Improved estimation of vegetation water content and its impact on L-band soil moisture retrieval over cropland

Authors: FENG, S. - Collaborator; QUI, J. - Collaborator; Crow, Wade; MO, X. - Chinese Academy Of Sciences; WANG, S. - University Of Illinois; GAO, L. - University Of Illinois

Submitted to: Journal of Photogrammetry and Remote Sensing
Publication Type: Peer Reviewed Journal
Publication Acceptance Date: 12/17/2022
Publication Date: 12/22/2022
Citation: Feng, S., Qui, J., Crow, W.T., Mo, X., Wang, S., Gao, L. 2022. Improved estimation of vegetation water content and its impact on L-band soil moisture retrieval over cropland. Journal of Photogrammetry and Remote Sensing. 617. Article 129015. https://doi.org/10.1016/j.jhydrol.2022.129015.
DOI: https://doi.org/10.1016/j.jhydrol.2022.129015

Interpretive Summary: Remotely sensed retrievals of surface soil moisture are of great potential value for tracking the extent and severity of agricultural drought. However, to provide accurate estimates of soil moisture availability, these retrievals must first be corrected for the impact of water contained in overlying vegetation. Unfortunately, such estimates of vegetation water content are difficult to obtain within agricultural areas. This paper inter-compares various recent methods for estimating vegetation water content using remote sensing and provides new insight into which of these methods works best within an intensively cultivated region of China. Results from this study will be applied to improve the accuracy of remotely sensed estimates of surface soil moisture and, therefore, enhance our collective ability to globally monitor the extent and severity of agricultural drought from space.

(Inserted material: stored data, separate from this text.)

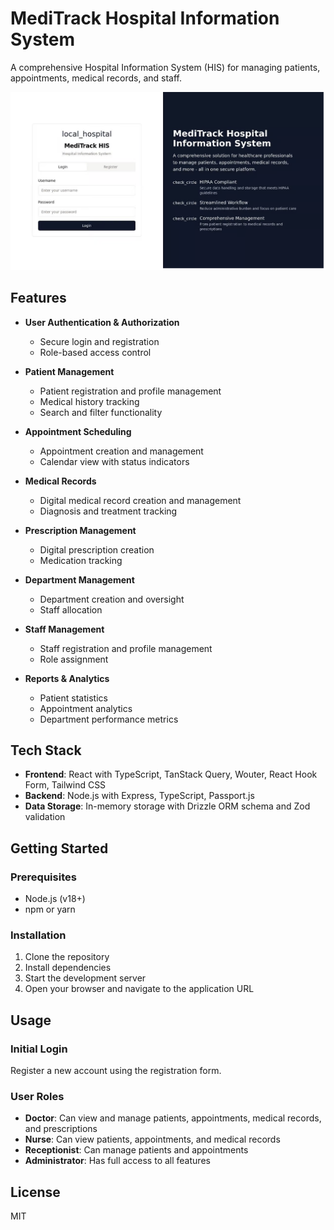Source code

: # MediTrack Hospital Information System

A comprehensive Hospital Information System (HIS) for managing patients, appointments, medical records, and staff.

![alt text](1.png)

## Features

- **User Authentication & Authorization**
  - Secure login and registration
  - Role-based access control

- **Patient Management**
  - Patient registration and profile management
  - Medical history tracking
  - Search and filter functionality

- **Appointment Scheduling**
  - Appointment creation and management
  - Calendar view with status indicators

- **Medical Records**
  - Digital medical record creation and management
  - Diagnosis and treatment tracking

- **Prescription Management**
  - Digital prescription creation
  - Medication tracking

- **Department Management**
  - Department creation and oversight
  - Staff allocation

- **Staff Management**
  - Staff registration and profile management
  - Role assignment

- **Reports & Analytics**
  - Patient statistics
  - Appointment analytics
  - Department performance metrics

## Tech Stack

- **Frontend**: React with TypeScript, TanStack Query, Wouter, React Hook Form, Tailwind CSS
- **Backend**: Node.js with Express, TypeScript, Passport.js
- **Data Storage**: In-memory storage with Drizzle ORM schema and Zod validation

## Getting Started

### Prerequisites

- Node.js (v18+)
- npm or yarn

### Installation

1. Clone the repository
2. Install dependencies
3. Start the development server
4. Open your browser and navigate to the application URL

## Usage

### Initial Login

Register a new account using the registration form.

### User Roles

- **Doctor**: Can view and manage patients, appointments, medical records, and prescriptions
- **Nurse**: Can view patients, appointments, and medical records
- **Receptionist**: Can manage patients and appointments
- **Administrator**: Has full access to all features

## License

MIT
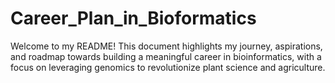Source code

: # Career_Plan_in_Bioformatics
Welcome to my README! This document highlights my journey, aspirations, and roadmap towards building a meaningful career in bioinformatics, with a focus on leveraging genomics to revolutionize plant science and agriculture.
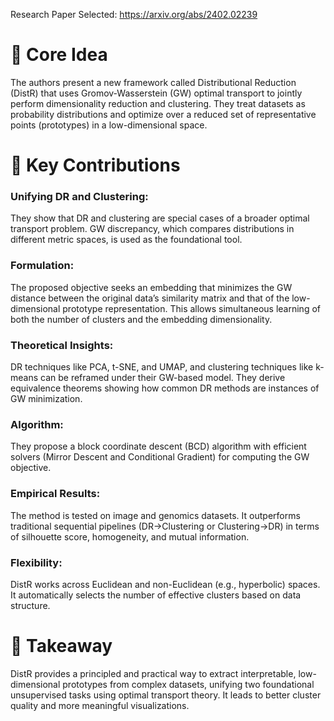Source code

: Research Paper Selected: https://arxiv.org/abs/2402.02239
# 🧠 Core Idea
The authors present a new framework called Distributional Reduction (DistR) that uses Gromov-Wasserstein (GW) optimal transport to jointly perform dimensionality reduction and clustering. They treat datasets as probability distributions and optimize over a reduced set of representative points (prototypes) in a low-dimensional space.

# 🧩 Key Contributions
### Unifying DR and Clustering:
They show that DR and clustering are special cases of a broader optimal transport problem.
GW discrepancy, which compares distributions in different metric spaces, is used as the foundational tool.
### Formulation:
The proposed objective seeks an embedding that minimizes the GW distance between the original data’s similarity matrix and that of the low-dimensional prototype representation.
This allows simultaneous learning of both the number of clusters and the embedding dimensionality.
### Theoretical Insights:
DR techniques like PCA, t-SNE, and UMAP, and clustering techniques like k-means can be reframed under their GW-based model.
They derive equivalence theorems showing how common DR methods are instances of GW minimization.
### Algorithm:
They propose a block coordinate descent (BCD) algorithm with efficient solvers (Mirror Descent and Conditional Gradient) for computing the GW objective.
### Empirical Results:
The method is tested on image and genomics datasets.
It outperforms traditional sequential pipelines (DR→Clustering or Clustering→DR) in terms of silhouette score, homogeneity, and mutual information.
### Flexibility:
DistR works across Euclidean and non-Euclidean (e.g., hyperbolic) spaces.
It automatically selects the number of effective clusters based on data structure.
# 📌 Takeaway
DistR provides a principled and practical way to extract interpretable, low-dimensional prototypes from complex datasets, unifying two foundational unsupervised tasks using optimal transport theory. It leads to better cluster quality and more meaningful visualizations.
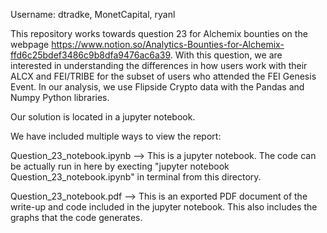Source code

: Username: dtradke, MonetCapital, ryanl

This repository works towards question 23 for Alchemix bounties on the webpage https://www.notion.so/Analytics-Bounties-for-Alchemix-ffd6c25bdef3486c9b8dfa9476ac6a39. With this question, we are interested in understanding the differences in how users work with their ALCX and FEI/TRIBE for the subset of users who attended the FEI Genesis Event. In our analysis, we use Flipside Crypto data with the Pandas and Numpy Python libraries.

Our solution is located in a jupyter notebook.

We have included multiple ways to view the report:

Question_23_notebook.ipynb --> This is a jupyter notebook. The code can be actually run in here by execting "jupyter notebook Question_23_notebook.ipynb" in terminal from this directory.

Question_23_notebook.pdf --> This is an exported PDF document of the write-up and code included in the jupyter notebook. This also includes the graphs that the code generates.
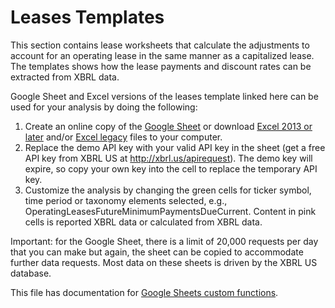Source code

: # Leases Templates
This section contains lease worksheets that calculate the adjustments to account for an operating lease in the same manner as a capitalized lease. The templates shows how the lease payments and discount rates can be extracted from XBRL data. 

Google Sheet and Excel versions of the leases template linked here can be used for your analysis by doing the following: 
  1. Create an online copy of the <a href="https://docs.google.com/spreadsheets/d/1JA_Gx_Wu0FwNdKatRg-8Ru3gyW36eOr3o7OuUv_QQR4/edit?usp=sharing" target="_blank">Google Sheet</a> or download [Excel 2013 or later](/templates/Leases/Lease%20Worksheets.xlsx?raw=true) and/or [Excel legacy](/templates/Leases/Leases.xlsm?raw=true) files to your computer. 
  2. Replace the demo API key with your valid API key in the sheet (get a free API key from XBRL US at http://xbrl.us/apirequest). The demo key will expire, so copy your own key into the cell to replace the temporary API key.
  3. Customize the analysis by changing the green cells for ticker symbol, time period or taxonomy elements selected, e.g., OperatingLeasesFutureMinimumPaymentsDueCurrent. Content in pink cells is reported XBRL data or calculated from XBRL data.

Important: for the Google Sheet, there is a limit of 20,000 requests per day that you can make but again, the sheet can be copied to accommodate further data requests. Most data on these sheets is driven by the XBRL US database.

This file has documentation for [Google Sheets custom functions](/templates/Leases/leaseTemplateGoogle.md).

Technical Abstract: Satellite-based soil moisture (SM) retrieval within agricultural regions is challenging due to pronounced vegetation and land cover variations during the growing season. Vegetation water content (VWC) - used to describe vegetation opacity in both the Soil Moisture Active Passive (SMAP) Dual Channel Algorithm (DCA) and Single Channel Algorithm (SCA) - is approximated using the climatological Normalized Difference Vegetation Index (NDVI) time series. To understand the impact of VWC algorithms on SMAP SM retrieval, this study investigated the optimal vegetation indices for VWC estimation, and further evaluated the impact of VWC uncertainty on DCA and SCA-V SM retrievals. Besides NDVI, we use four dynamic vegetation indices (VIs) from Sentinel-2 - including two red-edge VIs and two non-red-edge VIs to estimate growing-season corn VWC and the impact of different empirical relationships on VWC estimates. We find that climatological NDVI from MODIS significantly underestimates VWC, and therefore SM over croplands in Northwest China during the growing season, whereas the dynamic VIs can improve the accuracy of VWC and SM retrievals. With the improved VWC estimation scheme, the empirical method adopted in both DCA and SCA-V to account for the vegetation stem factor is shown to be effective for VWC and SM estimation. The sensitivity analysis shows that SM retrieval based on red-edge VI is more sensitive to none-red-edge VI. In addition, the influence of VWC uncertainty on SM accuracy is shown to be higher in SCA-V than in DCA. The results of this study provide insight into preferred approaches for the accurate estimation of VWC and the improvement on passive SM retrieval algorithms.